Flat minima and generalization in deep learning: a case study in low rank matrix recovery
Halıcıoğlu Data Science Institute Building, Room 123 3234 Matthews Lane, La Jolla, CA, United StatesAbstract: Recent advances in machine learning and artificial intelligence have relied on fitting highly overparameterized models, notably deep neural networks, to observed data. In such settings, the number of parameters of the model is much greater than the number of data samples, thereby resulting in a continuum of models with near-zero training error. Understanding which of these models generalize well and which do not is the central open question in deep learning. Recent empirical evidence suggests one mechanism for generalization: the shape of the training loss around a local minimizer seems to strongly impact the model’s performance. In particular, flat minima -- those around which the loss grows slowly -- appear to generalize well. Clarifying this phenomenon can shed new light on generalization in deep learning, which still largely remains a mystery.

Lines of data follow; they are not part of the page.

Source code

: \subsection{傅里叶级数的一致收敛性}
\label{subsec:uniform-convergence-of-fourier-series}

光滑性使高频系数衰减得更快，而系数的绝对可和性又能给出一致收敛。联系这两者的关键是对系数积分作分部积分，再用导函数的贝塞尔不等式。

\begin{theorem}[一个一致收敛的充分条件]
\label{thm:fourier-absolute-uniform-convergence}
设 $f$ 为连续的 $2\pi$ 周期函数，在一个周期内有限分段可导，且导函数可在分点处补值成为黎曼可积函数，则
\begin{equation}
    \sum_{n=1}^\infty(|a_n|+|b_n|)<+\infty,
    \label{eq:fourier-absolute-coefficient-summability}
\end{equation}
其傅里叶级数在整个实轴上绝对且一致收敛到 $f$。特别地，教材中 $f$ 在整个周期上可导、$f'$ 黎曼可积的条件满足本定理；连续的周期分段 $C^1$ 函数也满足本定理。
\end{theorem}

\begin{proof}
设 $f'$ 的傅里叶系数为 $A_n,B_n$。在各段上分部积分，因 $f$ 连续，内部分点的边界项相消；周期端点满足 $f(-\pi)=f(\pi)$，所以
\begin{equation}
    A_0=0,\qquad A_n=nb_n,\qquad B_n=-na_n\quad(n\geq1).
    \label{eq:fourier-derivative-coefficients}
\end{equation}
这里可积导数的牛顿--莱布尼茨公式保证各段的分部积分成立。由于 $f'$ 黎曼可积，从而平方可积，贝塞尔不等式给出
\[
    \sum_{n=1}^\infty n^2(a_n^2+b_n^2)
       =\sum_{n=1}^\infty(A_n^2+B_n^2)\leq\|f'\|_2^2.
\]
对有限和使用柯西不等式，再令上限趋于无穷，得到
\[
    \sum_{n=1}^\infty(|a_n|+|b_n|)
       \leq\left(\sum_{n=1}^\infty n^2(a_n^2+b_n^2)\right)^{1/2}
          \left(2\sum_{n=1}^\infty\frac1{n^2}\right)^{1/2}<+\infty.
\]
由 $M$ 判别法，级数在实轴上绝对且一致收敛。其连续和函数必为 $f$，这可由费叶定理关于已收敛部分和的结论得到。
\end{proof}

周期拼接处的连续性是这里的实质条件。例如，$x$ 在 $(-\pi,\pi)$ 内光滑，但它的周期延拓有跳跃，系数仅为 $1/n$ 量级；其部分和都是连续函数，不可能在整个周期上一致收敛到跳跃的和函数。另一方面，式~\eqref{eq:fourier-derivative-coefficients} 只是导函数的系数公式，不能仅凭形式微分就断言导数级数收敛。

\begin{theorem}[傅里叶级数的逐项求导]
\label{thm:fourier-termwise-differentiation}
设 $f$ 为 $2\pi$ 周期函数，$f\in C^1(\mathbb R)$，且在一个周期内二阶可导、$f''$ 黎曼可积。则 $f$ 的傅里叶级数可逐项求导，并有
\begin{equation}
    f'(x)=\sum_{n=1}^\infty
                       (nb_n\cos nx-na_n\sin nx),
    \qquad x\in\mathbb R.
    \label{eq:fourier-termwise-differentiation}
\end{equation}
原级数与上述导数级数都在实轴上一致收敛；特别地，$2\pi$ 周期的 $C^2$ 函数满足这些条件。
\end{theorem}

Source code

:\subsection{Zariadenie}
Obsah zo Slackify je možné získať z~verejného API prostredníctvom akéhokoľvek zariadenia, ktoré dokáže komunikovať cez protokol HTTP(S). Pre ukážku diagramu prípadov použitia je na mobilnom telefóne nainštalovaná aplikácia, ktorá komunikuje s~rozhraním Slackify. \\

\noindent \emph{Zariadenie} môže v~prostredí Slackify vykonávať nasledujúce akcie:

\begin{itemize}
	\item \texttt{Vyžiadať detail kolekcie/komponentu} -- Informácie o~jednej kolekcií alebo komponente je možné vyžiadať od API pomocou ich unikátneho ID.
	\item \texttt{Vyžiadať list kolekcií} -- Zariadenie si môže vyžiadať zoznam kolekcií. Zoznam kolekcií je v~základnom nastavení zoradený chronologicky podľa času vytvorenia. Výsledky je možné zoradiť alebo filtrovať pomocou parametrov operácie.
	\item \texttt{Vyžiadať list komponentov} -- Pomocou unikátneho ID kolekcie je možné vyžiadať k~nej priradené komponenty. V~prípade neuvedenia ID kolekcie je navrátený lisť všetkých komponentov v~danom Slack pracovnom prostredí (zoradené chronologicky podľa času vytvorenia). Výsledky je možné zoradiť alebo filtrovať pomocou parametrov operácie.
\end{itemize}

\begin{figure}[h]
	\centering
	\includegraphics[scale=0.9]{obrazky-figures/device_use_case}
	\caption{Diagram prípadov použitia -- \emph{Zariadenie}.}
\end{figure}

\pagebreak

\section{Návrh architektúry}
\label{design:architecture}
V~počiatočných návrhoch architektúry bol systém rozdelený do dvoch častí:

I will describe our recent work that takes a step towards this goal by focusing on the simplest class of overparameterized nonlinear models: those arising in low-rank matrix recovery. We analyze overparameterized matrix and bilinear sensing, robust PCA, covariance matrix estimation, and single hidden layer neural networks with quadratic activation functions. In all cases, we show that flat minima, measured by the trace of the Hessian, exactly recover the ground truth under standard statistical assumptions. These results suggest (i) a theoretical basis for favoring methods that bias iterates towards flat solutions and (ii) use of Hessian trace as a good regularizer for some learning tasks. We end by discussing the impact of depth on the generalization properties of flat solutions, which surprisingly is not always beneficial.